The intention and actuality of only making agreements that will benefit all parties is the essence of the Win/Win principle. It ideally permeates to the minutest level of each almost invisible tacit agreement going on every second of our social interactions. In my cosmology we are all holograms of the One Consciousness or more precisely facets of the one Conscious Hologram, so it follows logically that we would do unto others as we would do unto a reflection of our very own self. This is truly enlightened self-interest. It is then the most palpable form of omnidirectional unconditional love. Even in a humanistic materialistic worldview such as some of my best friends have, the Win/Win principle follows logically from their chosen noble stance. My lifetime favorite writer F. Scott Fitzgerald notes in The Beautiful and Damned that such a stance is even more meaningful if it is taken with no moral imperative to do so.

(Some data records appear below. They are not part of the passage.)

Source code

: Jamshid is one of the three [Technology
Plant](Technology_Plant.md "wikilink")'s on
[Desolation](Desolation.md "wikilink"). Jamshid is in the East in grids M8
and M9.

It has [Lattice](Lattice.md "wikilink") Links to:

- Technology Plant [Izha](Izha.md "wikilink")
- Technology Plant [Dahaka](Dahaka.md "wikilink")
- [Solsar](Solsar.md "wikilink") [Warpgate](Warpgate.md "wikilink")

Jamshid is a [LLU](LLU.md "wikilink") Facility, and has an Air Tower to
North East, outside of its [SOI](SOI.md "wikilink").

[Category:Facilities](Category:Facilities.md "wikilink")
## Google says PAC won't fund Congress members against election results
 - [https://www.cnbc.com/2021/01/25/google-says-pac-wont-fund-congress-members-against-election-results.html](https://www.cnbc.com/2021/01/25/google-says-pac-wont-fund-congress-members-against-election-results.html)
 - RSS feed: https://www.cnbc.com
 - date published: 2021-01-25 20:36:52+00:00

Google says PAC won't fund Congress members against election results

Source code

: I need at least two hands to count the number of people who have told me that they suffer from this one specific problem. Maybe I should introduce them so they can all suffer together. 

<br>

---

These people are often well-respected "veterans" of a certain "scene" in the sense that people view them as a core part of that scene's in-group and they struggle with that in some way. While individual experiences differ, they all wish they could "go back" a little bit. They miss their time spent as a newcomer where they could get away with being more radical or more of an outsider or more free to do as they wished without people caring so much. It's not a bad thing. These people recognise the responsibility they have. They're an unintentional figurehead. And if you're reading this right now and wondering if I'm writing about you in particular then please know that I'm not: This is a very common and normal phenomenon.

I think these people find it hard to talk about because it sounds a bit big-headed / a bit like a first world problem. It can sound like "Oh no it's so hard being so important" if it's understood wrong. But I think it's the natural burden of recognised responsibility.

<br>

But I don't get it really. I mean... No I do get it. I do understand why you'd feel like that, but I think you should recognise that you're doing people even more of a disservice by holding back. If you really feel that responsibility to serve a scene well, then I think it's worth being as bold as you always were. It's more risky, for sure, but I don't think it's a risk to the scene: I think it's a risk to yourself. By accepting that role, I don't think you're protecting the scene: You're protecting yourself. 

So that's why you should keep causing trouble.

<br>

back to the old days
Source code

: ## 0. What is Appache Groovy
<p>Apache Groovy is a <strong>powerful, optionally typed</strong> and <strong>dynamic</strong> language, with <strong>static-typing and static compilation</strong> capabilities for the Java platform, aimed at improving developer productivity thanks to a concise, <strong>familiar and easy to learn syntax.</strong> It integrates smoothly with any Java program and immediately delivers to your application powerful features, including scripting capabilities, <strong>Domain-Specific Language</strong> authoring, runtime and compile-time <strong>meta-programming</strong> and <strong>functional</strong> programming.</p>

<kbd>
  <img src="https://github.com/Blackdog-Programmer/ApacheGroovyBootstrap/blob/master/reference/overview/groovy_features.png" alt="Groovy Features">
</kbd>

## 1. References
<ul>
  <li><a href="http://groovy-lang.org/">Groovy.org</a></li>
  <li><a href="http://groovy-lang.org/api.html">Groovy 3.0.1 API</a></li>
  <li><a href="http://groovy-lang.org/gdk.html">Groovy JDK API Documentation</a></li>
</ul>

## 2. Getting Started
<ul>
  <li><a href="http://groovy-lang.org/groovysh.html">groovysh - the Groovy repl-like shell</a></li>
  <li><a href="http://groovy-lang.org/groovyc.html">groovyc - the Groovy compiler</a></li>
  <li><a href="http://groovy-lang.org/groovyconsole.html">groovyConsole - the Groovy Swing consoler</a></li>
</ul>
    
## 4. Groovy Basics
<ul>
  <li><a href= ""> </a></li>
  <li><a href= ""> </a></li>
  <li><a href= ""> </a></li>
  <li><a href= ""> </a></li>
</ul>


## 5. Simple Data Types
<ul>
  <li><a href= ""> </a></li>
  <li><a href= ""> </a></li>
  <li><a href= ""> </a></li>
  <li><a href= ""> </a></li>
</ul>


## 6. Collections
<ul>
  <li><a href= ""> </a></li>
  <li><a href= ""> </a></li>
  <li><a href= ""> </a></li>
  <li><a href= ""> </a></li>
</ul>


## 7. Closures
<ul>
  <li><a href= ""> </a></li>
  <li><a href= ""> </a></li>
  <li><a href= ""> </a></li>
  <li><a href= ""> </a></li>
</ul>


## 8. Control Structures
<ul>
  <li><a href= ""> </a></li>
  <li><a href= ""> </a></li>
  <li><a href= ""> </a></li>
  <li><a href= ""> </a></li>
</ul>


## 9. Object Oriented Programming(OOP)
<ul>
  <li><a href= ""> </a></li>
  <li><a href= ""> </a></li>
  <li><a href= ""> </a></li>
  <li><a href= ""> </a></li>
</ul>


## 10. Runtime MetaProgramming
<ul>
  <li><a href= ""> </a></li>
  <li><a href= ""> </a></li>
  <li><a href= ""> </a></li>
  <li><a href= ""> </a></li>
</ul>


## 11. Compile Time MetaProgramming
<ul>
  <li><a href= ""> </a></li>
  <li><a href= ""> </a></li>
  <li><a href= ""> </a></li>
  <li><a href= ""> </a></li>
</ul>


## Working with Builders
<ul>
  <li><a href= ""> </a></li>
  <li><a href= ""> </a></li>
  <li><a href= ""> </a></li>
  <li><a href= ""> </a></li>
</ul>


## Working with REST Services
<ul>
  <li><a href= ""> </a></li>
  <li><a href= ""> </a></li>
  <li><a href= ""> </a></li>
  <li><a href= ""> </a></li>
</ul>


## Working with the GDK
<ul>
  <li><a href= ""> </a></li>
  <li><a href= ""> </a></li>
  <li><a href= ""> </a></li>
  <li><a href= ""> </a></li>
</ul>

Maintaining the Win/Win intention is not always easy. It’s hardest perhaps when we believe we have a score to settle with someone. We want them to lose so they learn a lesson and they stop behaving the way they are. Take for example two Win/Lose players I met years ago. Mr. Z humiliated Ms. Y in front of others. I had a feeling and said to another onlooker later, “She is going to find a way to get even someday.” Sometime later there followed an unrelated Lose/Lose lawsuit, set in motion by a quiet remark from Ms. Y to her boss, which ended with both Ms. Y and Mr. Z being negatively affected.
The Biblical directive, “Let vengeance be mine”, gives us permission to not carry the burden of corrective punishment, absolving us from that task and enabling us to continue to act for the ultimate Win/Win even with folks who have harmed us. More good is ultimately achieved by this strategy than by any other. We benefit more long-term and often short-term, even when dealing with the most recalcitrant adversary. It comes down, as so many things do, to searching for a more creative solution. We then make it possible to achieve a Win/Win outcome even when up against a Win/Lose “opponent”.
It is a glorious fact of existence that each of us is a far more powerful player on the stage of this world than we ever suspect based on appearances. Words or even facial expressions can escalate things disproportionately. Win/Win as a deep-seated attitude in all situations is not only the best way to “win” — achieving the most benefit for all and therefore doing the most good in the world — it is also the best protection against forgetting our own principles even in a careless or tired moment.